There is plenty of time in the meanwhile, with Saturdays
entirely given to that purpose, for conference and consultation.
During the
history of the court there have been several painful
instances of the secrets of the court getting out, in
the way of telling how certain cases are going to be
decided--what is called LEAKS. It is really surprising
there have not been more. The pressure to get at decisions
in advance in important cases, is frequently unceasing
and anxious, and at times the most ceaseless vigilance
cannot escape it. The seekers after this information
evince the knowledge of the scientists, who from a small
bone or ligament work up to and find out the kind of
huge animal from which it comes--they, from an item
or two dropped inadvertently, make up a report of large
proportions, of more or less accuracy or verity, that
shakes up the public no little.
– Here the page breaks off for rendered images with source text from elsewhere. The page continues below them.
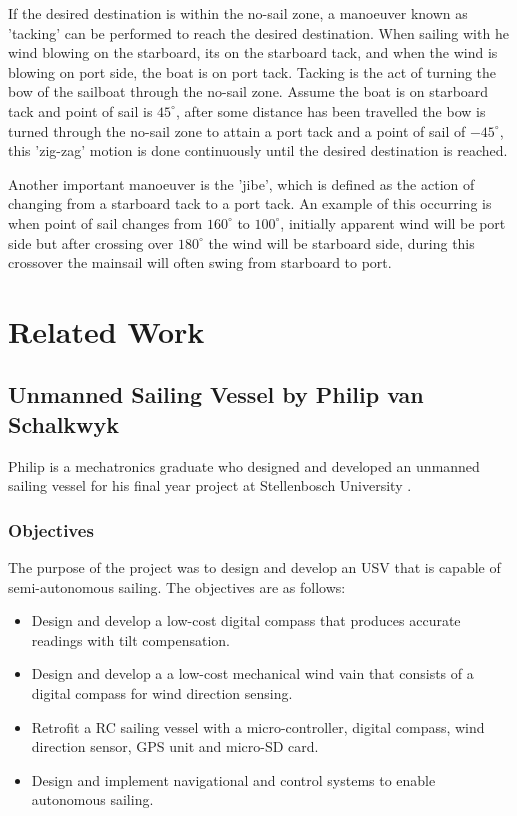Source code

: If the desired destination is within the no-sail zone, a manoeuver known as 'tacking' can be performed to reach the desired destination. When sailing with 
he wind blowing on the starboard, its on the starboard tack, and when the wind is blowing on port side, the boat is on port tack. Tacking is the act of 
turning the bow of the sailboat through the no-sail zone. Assume the boat is on starboard tack and point of sail is $45^{\circ}$, after some distance has been travelled 
the bow is turned through the no-sail zone to attain a port tack and a point of sail of $-45^{\circ}$, this 'zig-zag' motion is done continuously until the 
desired destination is reached.

Another important manoeuver is the 'jibe', which is defined as the action of changing from a starboard tack to a port tack. An example of this occurring is when 
point of sail changes from $160^{\circ}$ to $100^{\circ}$, initially apparent wind will be port side but after crossing over $180^{\circ}$ the wind will be starboard side, 
during this crossover the mainsail will often swing from starboard to port.
\section{Related Work}

\subsection{Unmanned Sailing Vessel by Philip van Schalkwyk}
Philip is a mechatronics graduate who designed and developed an unmanned sailing vessel for his final year project at Stellenbosch University \cite{Phillip}.

\subsubsection{Objectives}
The purpose of the project was to design and develop an USV that is capable of semi-autonomous sailing. The objectives are as follows:

\begin{itemize}
    \item Design and develop a low-cost digital compass that produces accurate readings with tilt compensation.
    \item Design and develop a a low-cost mechanical wind vain that consists of a digital compass for wind direction sensing.
    \item Retrofit a RC sailing vessel with a micro-controller, digital compass, wind direction sensor, GPS unit and micro-SD card.
    \item Design and implement navigational and control systems to enable autonomous sailing.
\end{itemize}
But the judges are very
cautious and quite reticent, although often pumped and
tapped.
It chanced
one Monday--opinion day--as I was going up to the court
in company with Mr. Justice Brown, I asked if there
would be many, or any opinions on that day, and he said
yes, there would be several, and named some of the cases
that would be decided, but in no wise intimating how
they would be decided. We were rising on the eastern
brink of the hill ascending towards the Capitol, and
I asked, I wonder If Stanley v. Schwalby, a case
I was much interested in, would be among them, and at
once he said, "Mr. Garland, how lovely those little
flowers (calling some name botanical, I suppose, I was
not in the least familiar with, and pointing to some
yellow buds just opening to our left) are when they
first appear." I replied, "Oh, beautiful indeed,"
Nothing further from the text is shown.